Avrai notato che nel momento in cui ho unito i due cicli ho cambiato il segno di due variabili relative al ciclo del nuovo SW: ti è chiaro perché? L’etichetta della variabile condivisa recita ”Piacere d’uso del SW corrente vs. quello nuovo“ e non è scritta a caso.
Devi immaginare le due grandezze in rapporto fra loro, come in una frazione che abbia al denominatore quella riferita al SW nuovo; una volta fatto questo non ti resta che ripercorrere tutto il girotondo leggendolo con la regola che ormai dovresti conoscere: i segni + e – stanno a indicare che la grandezza alla fine della freccia cresce in maniera rispettivamente diretta o inversa rispetto a quella che si trova all’origine.

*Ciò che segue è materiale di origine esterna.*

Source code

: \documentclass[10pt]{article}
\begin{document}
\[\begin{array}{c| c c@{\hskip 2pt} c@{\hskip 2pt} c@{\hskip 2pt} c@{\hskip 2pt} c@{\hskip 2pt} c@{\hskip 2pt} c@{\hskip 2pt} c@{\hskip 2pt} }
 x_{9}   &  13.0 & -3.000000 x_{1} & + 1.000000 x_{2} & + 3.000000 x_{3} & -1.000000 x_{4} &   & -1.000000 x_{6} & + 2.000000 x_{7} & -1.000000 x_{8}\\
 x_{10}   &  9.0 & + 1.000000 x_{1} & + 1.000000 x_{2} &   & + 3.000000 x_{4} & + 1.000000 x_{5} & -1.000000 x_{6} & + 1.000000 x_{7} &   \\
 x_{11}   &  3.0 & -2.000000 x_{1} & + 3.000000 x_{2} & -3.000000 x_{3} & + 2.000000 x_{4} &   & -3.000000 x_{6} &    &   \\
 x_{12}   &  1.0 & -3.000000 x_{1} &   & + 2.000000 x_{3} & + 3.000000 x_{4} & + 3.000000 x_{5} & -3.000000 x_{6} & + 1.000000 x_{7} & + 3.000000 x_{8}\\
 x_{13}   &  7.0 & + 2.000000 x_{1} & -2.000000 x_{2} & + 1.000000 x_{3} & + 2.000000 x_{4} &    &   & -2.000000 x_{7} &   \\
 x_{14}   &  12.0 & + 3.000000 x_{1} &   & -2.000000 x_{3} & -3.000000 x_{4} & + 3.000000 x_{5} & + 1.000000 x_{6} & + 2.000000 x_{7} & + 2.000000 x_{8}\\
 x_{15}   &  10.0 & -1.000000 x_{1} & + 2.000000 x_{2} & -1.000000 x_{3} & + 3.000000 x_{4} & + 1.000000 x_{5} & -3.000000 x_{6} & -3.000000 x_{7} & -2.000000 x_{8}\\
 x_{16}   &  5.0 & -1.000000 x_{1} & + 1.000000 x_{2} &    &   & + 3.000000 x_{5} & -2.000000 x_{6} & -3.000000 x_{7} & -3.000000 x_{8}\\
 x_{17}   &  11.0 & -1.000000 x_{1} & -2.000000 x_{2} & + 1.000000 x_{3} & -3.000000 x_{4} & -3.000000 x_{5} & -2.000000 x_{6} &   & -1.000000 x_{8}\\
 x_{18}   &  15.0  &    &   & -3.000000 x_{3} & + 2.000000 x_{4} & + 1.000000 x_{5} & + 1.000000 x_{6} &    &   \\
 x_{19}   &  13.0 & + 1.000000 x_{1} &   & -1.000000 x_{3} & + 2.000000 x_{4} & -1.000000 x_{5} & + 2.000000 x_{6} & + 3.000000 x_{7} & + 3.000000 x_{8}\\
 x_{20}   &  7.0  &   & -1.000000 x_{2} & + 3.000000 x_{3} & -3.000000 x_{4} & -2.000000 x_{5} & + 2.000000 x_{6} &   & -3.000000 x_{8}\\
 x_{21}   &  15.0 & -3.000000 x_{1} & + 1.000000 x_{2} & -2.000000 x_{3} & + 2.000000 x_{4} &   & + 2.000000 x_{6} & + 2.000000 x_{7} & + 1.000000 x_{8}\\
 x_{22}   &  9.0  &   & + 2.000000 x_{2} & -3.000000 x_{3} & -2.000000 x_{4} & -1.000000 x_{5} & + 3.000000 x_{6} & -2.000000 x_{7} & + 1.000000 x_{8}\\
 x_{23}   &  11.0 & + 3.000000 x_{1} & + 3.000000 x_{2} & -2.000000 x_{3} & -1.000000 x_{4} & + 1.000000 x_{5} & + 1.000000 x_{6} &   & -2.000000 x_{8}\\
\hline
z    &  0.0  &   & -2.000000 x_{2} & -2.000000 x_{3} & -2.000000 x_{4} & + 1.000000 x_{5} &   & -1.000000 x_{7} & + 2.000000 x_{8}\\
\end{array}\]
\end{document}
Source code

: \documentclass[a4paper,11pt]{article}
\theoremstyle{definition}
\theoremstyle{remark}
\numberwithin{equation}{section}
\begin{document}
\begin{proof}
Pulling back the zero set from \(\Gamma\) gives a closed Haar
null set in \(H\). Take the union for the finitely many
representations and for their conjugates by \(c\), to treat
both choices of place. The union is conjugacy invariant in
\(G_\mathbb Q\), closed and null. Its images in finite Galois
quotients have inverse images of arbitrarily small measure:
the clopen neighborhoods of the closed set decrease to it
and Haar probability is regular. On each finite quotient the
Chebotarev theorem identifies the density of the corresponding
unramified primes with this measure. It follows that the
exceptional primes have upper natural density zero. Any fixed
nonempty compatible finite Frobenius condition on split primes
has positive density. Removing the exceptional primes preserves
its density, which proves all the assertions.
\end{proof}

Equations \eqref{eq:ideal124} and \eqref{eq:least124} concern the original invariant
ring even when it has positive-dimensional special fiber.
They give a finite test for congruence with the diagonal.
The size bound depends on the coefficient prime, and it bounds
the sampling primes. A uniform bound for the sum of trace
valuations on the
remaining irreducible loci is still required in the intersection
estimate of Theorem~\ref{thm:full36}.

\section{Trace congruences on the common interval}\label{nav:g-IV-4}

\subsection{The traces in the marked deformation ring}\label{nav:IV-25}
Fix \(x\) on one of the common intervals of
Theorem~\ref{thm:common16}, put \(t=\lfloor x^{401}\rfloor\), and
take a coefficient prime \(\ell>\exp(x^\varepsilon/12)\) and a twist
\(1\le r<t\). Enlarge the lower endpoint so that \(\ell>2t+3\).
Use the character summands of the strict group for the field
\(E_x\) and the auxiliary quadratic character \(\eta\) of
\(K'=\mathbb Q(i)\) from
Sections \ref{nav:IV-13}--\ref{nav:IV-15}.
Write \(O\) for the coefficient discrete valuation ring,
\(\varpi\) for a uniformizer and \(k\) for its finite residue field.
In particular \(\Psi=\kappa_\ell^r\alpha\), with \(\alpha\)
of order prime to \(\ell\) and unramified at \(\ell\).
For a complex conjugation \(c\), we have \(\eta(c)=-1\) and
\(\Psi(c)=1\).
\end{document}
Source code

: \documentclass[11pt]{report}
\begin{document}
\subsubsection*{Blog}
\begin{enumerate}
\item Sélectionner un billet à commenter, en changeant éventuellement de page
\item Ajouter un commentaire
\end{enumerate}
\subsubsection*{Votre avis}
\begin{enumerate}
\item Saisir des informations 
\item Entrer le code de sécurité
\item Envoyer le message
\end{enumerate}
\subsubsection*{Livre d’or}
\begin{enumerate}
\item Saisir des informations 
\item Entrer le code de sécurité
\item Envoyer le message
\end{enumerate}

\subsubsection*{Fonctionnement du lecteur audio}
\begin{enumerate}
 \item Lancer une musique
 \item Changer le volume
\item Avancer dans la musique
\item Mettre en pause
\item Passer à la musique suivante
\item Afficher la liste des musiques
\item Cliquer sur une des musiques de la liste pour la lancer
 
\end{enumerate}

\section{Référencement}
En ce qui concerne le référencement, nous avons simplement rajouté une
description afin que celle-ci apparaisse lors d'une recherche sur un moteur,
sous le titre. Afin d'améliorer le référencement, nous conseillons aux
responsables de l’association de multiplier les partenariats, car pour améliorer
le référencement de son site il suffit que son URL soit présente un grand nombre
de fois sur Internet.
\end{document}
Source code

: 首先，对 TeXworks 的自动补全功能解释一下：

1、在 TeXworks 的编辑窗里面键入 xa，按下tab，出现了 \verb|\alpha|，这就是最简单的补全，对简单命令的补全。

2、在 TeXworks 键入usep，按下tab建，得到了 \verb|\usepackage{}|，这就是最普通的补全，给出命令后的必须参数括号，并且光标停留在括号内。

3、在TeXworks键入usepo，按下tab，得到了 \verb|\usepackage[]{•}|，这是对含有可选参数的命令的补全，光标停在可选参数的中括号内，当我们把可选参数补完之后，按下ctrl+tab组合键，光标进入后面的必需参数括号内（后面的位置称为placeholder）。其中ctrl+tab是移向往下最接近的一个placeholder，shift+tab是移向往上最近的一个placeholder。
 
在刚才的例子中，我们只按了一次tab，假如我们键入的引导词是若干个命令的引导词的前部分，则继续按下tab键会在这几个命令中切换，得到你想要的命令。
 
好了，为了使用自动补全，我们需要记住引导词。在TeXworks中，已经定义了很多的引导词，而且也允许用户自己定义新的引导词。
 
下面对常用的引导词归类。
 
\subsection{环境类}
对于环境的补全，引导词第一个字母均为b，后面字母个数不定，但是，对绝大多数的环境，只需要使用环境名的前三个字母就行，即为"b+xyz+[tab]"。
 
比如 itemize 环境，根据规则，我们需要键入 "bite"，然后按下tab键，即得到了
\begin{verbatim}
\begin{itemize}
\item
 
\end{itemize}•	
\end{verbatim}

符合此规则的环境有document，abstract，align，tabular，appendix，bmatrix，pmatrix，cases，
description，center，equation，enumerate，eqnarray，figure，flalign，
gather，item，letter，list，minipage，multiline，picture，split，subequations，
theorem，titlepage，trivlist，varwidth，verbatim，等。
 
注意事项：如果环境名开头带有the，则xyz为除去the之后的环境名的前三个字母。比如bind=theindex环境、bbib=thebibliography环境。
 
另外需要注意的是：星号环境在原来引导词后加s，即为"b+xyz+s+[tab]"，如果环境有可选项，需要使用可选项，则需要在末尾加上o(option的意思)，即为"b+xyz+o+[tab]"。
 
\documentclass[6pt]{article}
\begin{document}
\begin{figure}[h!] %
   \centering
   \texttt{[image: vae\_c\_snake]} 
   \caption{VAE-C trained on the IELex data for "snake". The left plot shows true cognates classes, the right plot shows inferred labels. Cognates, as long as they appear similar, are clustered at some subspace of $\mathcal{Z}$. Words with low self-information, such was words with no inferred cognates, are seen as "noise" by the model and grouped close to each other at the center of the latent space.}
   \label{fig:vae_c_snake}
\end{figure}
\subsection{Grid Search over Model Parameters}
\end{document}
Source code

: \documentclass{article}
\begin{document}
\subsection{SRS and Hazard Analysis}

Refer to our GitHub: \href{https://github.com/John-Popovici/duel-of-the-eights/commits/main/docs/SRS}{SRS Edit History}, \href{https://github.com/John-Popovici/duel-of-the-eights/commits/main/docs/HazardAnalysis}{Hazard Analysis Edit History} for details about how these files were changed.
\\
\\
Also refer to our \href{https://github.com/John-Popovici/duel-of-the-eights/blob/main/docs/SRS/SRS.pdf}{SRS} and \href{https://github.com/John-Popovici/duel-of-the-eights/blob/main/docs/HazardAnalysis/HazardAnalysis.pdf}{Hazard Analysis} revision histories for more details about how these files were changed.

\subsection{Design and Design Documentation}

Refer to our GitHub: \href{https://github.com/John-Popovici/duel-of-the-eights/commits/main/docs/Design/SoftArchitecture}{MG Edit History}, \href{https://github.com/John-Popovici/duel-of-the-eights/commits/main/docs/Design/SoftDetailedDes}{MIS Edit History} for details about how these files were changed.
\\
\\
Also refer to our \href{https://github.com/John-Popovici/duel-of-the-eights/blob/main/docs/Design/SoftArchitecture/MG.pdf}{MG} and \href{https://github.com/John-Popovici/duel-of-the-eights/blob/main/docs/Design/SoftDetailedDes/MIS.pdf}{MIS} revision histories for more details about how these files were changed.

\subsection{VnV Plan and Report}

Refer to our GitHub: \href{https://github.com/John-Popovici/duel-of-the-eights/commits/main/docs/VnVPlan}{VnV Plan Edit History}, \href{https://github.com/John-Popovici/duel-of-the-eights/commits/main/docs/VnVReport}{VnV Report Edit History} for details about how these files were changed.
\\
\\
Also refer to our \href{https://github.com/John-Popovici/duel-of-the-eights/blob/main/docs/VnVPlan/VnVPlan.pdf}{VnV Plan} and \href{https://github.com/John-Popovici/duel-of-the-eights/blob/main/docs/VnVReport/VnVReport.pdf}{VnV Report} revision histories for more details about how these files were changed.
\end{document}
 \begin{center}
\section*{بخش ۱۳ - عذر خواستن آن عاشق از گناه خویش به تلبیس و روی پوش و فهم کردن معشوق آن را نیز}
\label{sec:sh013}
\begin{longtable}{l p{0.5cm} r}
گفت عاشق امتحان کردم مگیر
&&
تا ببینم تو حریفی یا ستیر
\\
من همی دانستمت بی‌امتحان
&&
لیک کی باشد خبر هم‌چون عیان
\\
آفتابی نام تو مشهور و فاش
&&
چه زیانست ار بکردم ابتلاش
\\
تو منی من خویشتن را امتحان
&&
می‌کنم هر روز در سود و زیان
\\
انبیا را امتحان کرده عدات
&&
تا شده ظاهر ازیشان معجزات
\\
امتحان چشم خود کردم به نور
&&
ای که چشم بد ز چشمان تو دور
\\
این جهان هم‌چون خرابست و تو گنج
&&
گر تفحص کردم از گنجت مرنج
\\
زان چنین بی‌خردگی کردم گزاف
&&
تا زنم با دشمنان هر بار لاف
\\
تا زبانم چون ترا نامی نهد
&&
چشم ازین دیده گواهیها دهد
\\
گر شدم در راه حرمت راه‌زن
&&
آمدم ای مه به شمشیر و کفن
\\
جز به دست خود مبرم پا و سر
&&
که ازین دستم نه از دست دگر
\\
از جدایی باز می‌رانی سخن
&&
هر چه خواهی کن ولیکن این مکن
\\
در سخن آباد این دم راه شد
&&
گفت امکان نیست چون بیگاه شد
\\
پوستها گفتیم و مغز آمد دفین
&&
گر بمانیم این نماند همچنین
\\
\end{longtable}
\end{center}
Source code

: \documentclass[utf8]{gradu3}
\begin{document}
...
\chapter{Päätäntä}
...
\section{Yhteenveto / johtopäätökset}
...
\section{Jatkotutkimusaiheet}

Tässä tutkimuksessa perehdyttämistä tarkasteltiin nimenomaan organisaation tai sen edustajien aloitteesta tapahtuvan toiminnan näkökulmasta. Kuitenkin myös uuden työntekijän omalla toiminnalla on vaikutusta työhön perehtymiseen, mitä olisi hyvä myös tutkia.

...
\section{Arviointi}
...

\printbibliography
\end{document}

Va meglio, adesso? Ottimo, andiamo avanti.
Se è vero che la risorsa contesa è il comfort d’uso, come possiamo aumentare quello del SW nuovo?
Tutte le volte in cui è possibile, cerchiamo di evitare forzature e imposizioni perché quando un leader arriva a dover usare il ruolo (e quindi a dare ordini) per indirizzare il comportamento del gruppo, beh, come leader sta fallendo (i puristi direbbero che si è ridotto a fare il… manager, ma io cerco di essere un po’ più indulgente :) ).
Quindi, ancora una volta, può venirci in aiuto la regola aurea di poco fa, la nostra ispirazione di base: le persone fanno le cose per i loro motivi, non per i nostri.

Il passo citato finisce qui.